Ich gratuliere den Kollegen Andreas Dreizler und Alexander Friedrich sehr herzlich zur Auszeichnung mit zwei ERC Synergy Grants! Die beiden Projekte stehen beispielhaft für wesentliche Charakteristiken und Stärken der Forschung an unserer Universität: Wissenschaftler:innen nehmen drängende Herausforderungen in den Blick und arbeiten interdisziplinär und vernetzt mit Kolleg:innen weltweit an innovativen Lösungen. HYROPE und CultCryo illustrieren auch die fruchtbare Perspektivvielfalt an der TUDa. Ob durch die Entwicklung von CO2-freien Gasturbinen oder der Analyse des weltweiten Systems künstlicher Kühlung, im Fokus stehen kreative Beiträge für eine nachhaltigere Zukunft.

Tanja Brühl, Präsidentin der TU Darmstadt

Vorwiegend experimenteller Natur

Die Untersuchungen in Darmstadt sind vorwiegend experimenteller Natur. Professor Dreizler und sein Team nutzen ihre Kompetenz, mit Laserlicht berührungsfrei – und damit ohne den Prozess zu stören – und mit sehr hoher Auflösung Strömungseigenschaften, Topologien von Reaktionszonen sowie thermochemische Zustände in situ – also direkt im Prozess – zu messen. Diese Messungen werden an selbst entwickelten Versuchsständen durchgeführt, die wichtige Eigenschaften der Gasturbinenverbrennung im Labor nachstellen.

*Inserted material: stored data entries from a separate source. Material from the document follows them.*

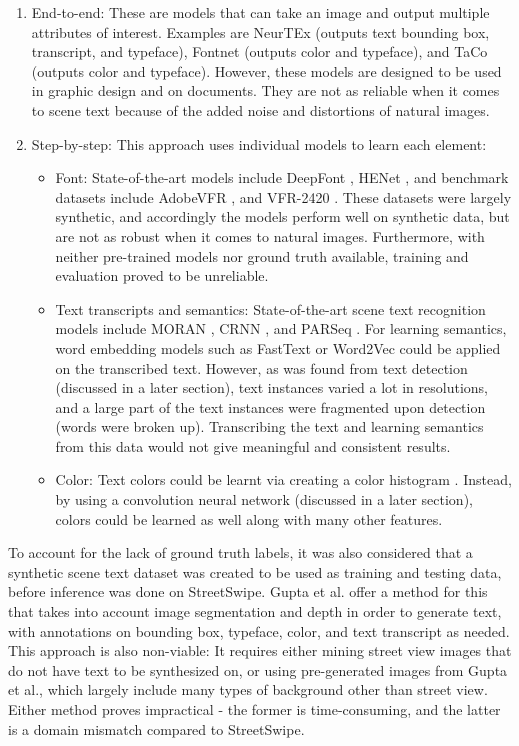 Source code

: \begin{enumerate}
    \item End-to-end: These are models that can take an image and output multiple attributes of interest. Examples are NeurTEx \cite{aggarwal_neurtex_2022} (outputs text bounding box, transcript, and typeface), Fontnet \cite{s_fontnet_2021} (outputs color and typeface), and TaCo \cite{nie_taco_2022} (outputs color and typeface). However, these models are designed to be used in graphic design and on documents. They are not as reliable when it comes to scene text because of the added noise and distortions of natural images.
    \item Step-by-step: This approach uses individual models to learn each element:
    \begin{itemize}
        \item Font: State-of-the-art models include DeepFont \cite{wang_deepfont_2015}, HENet \cite{chen_henet_2021}, and benchmark datasets include AdobeVFR \cite{wang_deepfont_2015}, and VFR-2420 \cite{chen_large-scale_2014}. These datasets were largely synthetic, and accordingly the models perform well on synthetic data, but are not as robust when it comes to natural images. Furthermore, with neither pre-trained models nor ground truth available, training and evaluation proved to be unreliable.
        \item Text transcripts and semantics: State-of-the-art scene text recognition models include MORAN \cite{luo_multi-object_2019}, CRNN \cite{shi_end2end_2015}, and PARSeq \cite{bautista_scene_2022}. For learning semantics, word embedding models such as FastText \cite{bojanowski_enriching_2017} or Word2Vec \cite{mikolov_efficient_2013} could be applied on the transcribed text. However, as was found from text detection (discussed in a later section), text instances varied a lot in resolutions, and a large part of the text instances were fragmented upon detection (words were broken up). Transcribing the text and learning semantics from this data would not give meaningful and consistent results.
        \item Color: Text colors could be learnt via creating a color histogram \cite{srivastava_review_2015}. Instead, by using a convolution neural network (discussed in a later section), colors could be learned as well along with many other features.
    \end{itemize}
\end{enumerate}

To account for the lack of ground truth labels, it was also considered that a synthetic scene text dataset was created to be used as training and testing data, before inference was done on StreetSwipe. Gupta et al. \cite{gupta_synt_2016} offer a method for this that takes into account image segmentation and depth in order to generate text, with annotations on bounding box, typeface, color, and text transcript as needed. This approach is also non-viable: It requires either mining street view images that do not have text to be synthesized on, or using pre-generated images from Gupta et al., which largely include many types of background other than street view. Either method proves impractical - the former is time-consuming, and the latter is a domain mismatch compared to StreetSwipe.

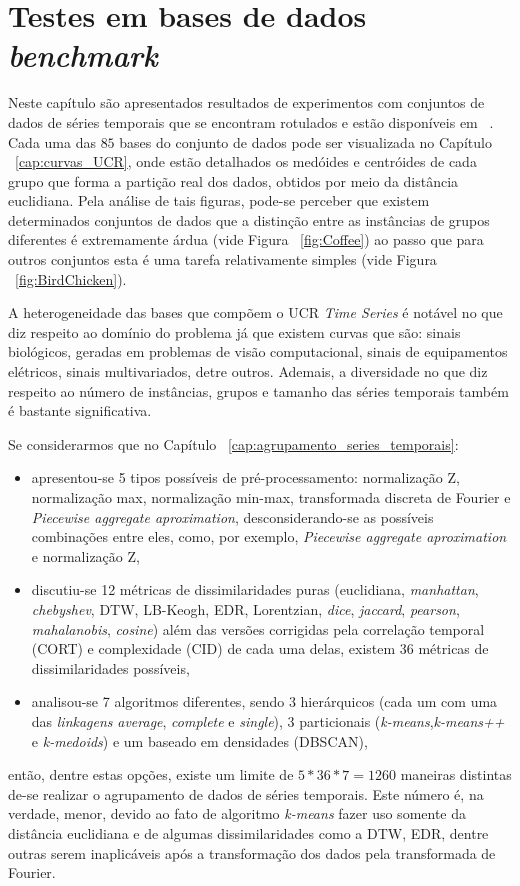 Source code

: \chapter{Testes em bases de dados \emph{benchmark}} \label{cap:testes_teoricos}

Neste capítulo são apresentados resultados de experimentos com conjuntos de dados de séries temporais que se encontram rotulados e estão disponíveis em ~\parencite{UCRArchive}. Cada uma das $85$ bases do conjunto de dados pode ser visualizada no Capítulo ~\ref{cap:curvas_UCR}, onde estão detalhados os medóides e centróides de cada grupo que forma a partição real dos dados, obtidos por meio da distância euclidiana. Pela análise de tais figuras, pode-se perceber que existem determinados conjuntos de dados que a distinção entre as instâncias de grupos diferentes é extremamente árdua (vide Figura ~\ref{fig:Coffee})  ao passo que para outros conjuntos esta é uma tarefa relativamente simples (vide Figura ~\ref{fig:BirdChicken}). 

A heterogeneidade das bases que compõem o UCR \emph{Time Series} é notável no que diz respeito ao domínio do problema já que existem curvas que são: sinais biológicos, geradas em problemas de visão computacional, sinais de equipamentos elétricos, sinais multivariados, detre outros. Ademais, a diversidade no que diz respeito ao número de instâncias, grupos e tamanho das séries temporais também é bastante significativa. 

Se considerarmos que no Capítulo ~\ref{cap:agrupamento_series_temporais}:

\begin{itemize}
	\item apresentou-se 5 tipos possíveis de pré-processamento: normalização Z, normalização max, normalização min-max, transformada discreta de Fourier e \emph{Piecewise aggregate aproximation}, desconsiderando-se as possíveis combinações entre eles, como, por exemplo, \emph{Piecewise aggregate aproximation} e normalização Z,
	\item discutiu-se 12 métricas de dissimilaridades puras (euclidiana, \emph{manhattan}, \emph{chebyshev}, DTW, LB-Keogh, EDR, Lorentzian, \emph{dice}, \emph{jaccard}, \emph{pearson}, \emph{mahalanobis}, \emph{cosine}) além das versões corrigidas pela correlação temporal (CORT) e complexidade (CID) de cada uma delas, existem 36 métricas de dissimilaridades  possíveis,
	\item analisou-se 7 algoritmos diferentes, sendo 3 hierárquicos (cada um com uma das \emph{linkagens }\emph{average}, \emph{complete} e \emph{single}), 3 particionais (\emph{k-means},\emph{k-means++} e \emph{k-medoids}) e um baseado em densidades (DBSCAN),
\end{itemize}
 então, dentre estas opções, existe um limite de $5*36*7=1260$ maneiras distintas de-se realizar o agrupamento de dados de séries temporais. Este número é, na verdade, menor, devido ao fato de algoritmo \emph{k-means} fazer uso somente da distância euclidiana e de algumas dissimilaridades como a DTW, EDR, dentre outras serem inaplicáveis após a transformação dos dados pela transformada de Fourier. 
 
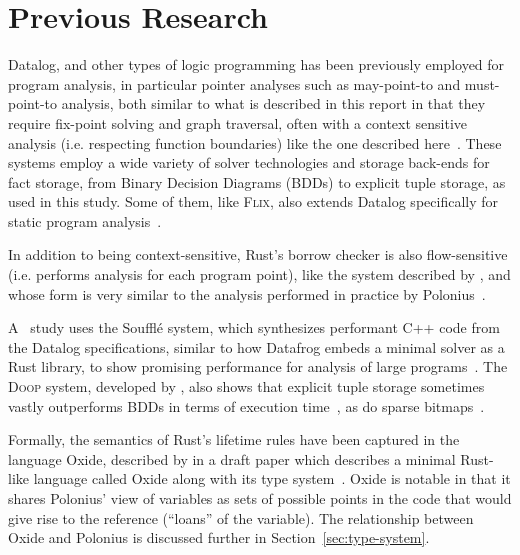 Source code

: \documentclass[11pt,a4paper,twoside,openany,draft]{report}
\begin{document}
\section{Previous Research}
Datalog, and other types of logic programming has been previously employed for
program analysis, in particular pointer analyses such as may-point-to and
must-point-to analysis, both similar to what is described in this report in that
they require fix-point solving and graph traversal, often with a context
sensitive analysis (i.e. respecting function boundaries) like the
one described here~\cite{Dawson:1996:PPA:231379.231399,
  Berndl:2003:PAU:780822.781144, hajiyev_codequest:_2005,
  Whaley:2004:CCP:996893.996859, lam_context-sensitive_2005,
  Benton:2007:ISD:1273920.1273923, Hardekopf:2007:AGF:1250734.1250767,
  Smaragdakis:2011:PYC:1926385.1926390, smaragdakis_using_2010,
  balatsouras_datalog_2017, Madsen:2016:DFD:2908080.2908096,
  Eichberg:2008:DCC:1368088.1368142}. These systems employ a wide variety of
solver technologies and storage back-ends for fact storage, from Binary
Decision Diagrams (BDDs) to explicit tuple storage, as used in this study. Some
of them, like \textsc{Flix}, also extends Datalog specifically for static
program analysis~\cite{Madsen:2016:DFD:2908080.2908096}.

In addition to being context-sensitive, Rust's borrow checker is also
flow-sensitive (i.e. performs analysis for each program point), like the system
described by \citeauthor*{Hardekopf:2009:SFP:1480881.1480911}, and whose form is
very similar to the analysis performed in practice by
Polonius~\cite{Hardekopf:2009:SFP:1480881.1480911}.

A \citeyear{scholz_fast_2016}~study uses the Souffl{\'e} system, which
synthesizes performant C++ code from the Datalog specifications, similar to how
Datafrog embeds a minimal solver as a Rust library, to show promising
performance for analysis of large programs~\cite{scholz_fast_2016}. The
\textsc{Doop} system, developed by \citeauthor*{smaragdakis_using_2010}, also
shows that explicit tuple storage sometimes vastly outperforms BDDs in terms of
execution time~\cite{smaragdakis_using_2010}, as do sparse
bitmaps~\cite{Hardekopf:2007:AGF:1250734.1250767}.

Formally, the semantics of Rust's lifetime rules have been captured in the
language Oxide, described by \citeauthor*{weiss_oxide:_2019} in a draft paper
which describes a minimal Rust-like language called Oxide along with its type
system~\cite{weiss_oxide:_2019}. Oxide is notable in that it shares Polonius'
view of variables as sets of possible points in the code that would give rise to
the reference (``loans'' of the variable). The relationship between Oxide and
Polonius is discussed further in Section~\ref{sec:type-system}.
\end{document}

Diese so gewonnenen einzigartigen experimentellen Daten werden verwendet, um die zugrunde liegenden Mechanismen zur Flammenstabilisierung und Schadstoffvermeidung zu verstehen. Dreizler und seine Projektpartner leiten aus diesem Verständnis mathematische Modelle ab, die zur numerischen Simulation der Gasturbinenverbrennung erforderlich sind. Die Daten werden zusätzlich genutzt, um die Vorhersagen der numerischen Simulationen zu überprüfen. Ein besonderer Schwerpunkt von dem Projekt HYROPE liegt auf hohen Verbrennungsdrücken, die nur in wenigen Labors betrachtet werden.

Zur Person

Professor Dr. habil. Andreas Dreizler ist seit 2008 Leiter des Fachgebiets Reaktive Strömungen und Messtechnik am Fachbereich Maschinenbau der TU Darmstadt. Er wurde im Jahr 2014 mit dem Gottfried Wilhelm Leibniz-Preis der Deutschen Forschungsgemeinschaft (DFG) ausgezeichnet. Er ist Sprecher des von der DFG geförderten SFB/Transregio 150 und Kosprecher des vom Land Hessen geförderten Clusterprojekts Clean Circles. Weiterhin ist er ordentliches Mitglied der Akademie der Wissenschaften und der Literatur in Mainz sowie der Deutschen Akademie der Technikwissenschaften acatech und Fellow des International Combustion Institute.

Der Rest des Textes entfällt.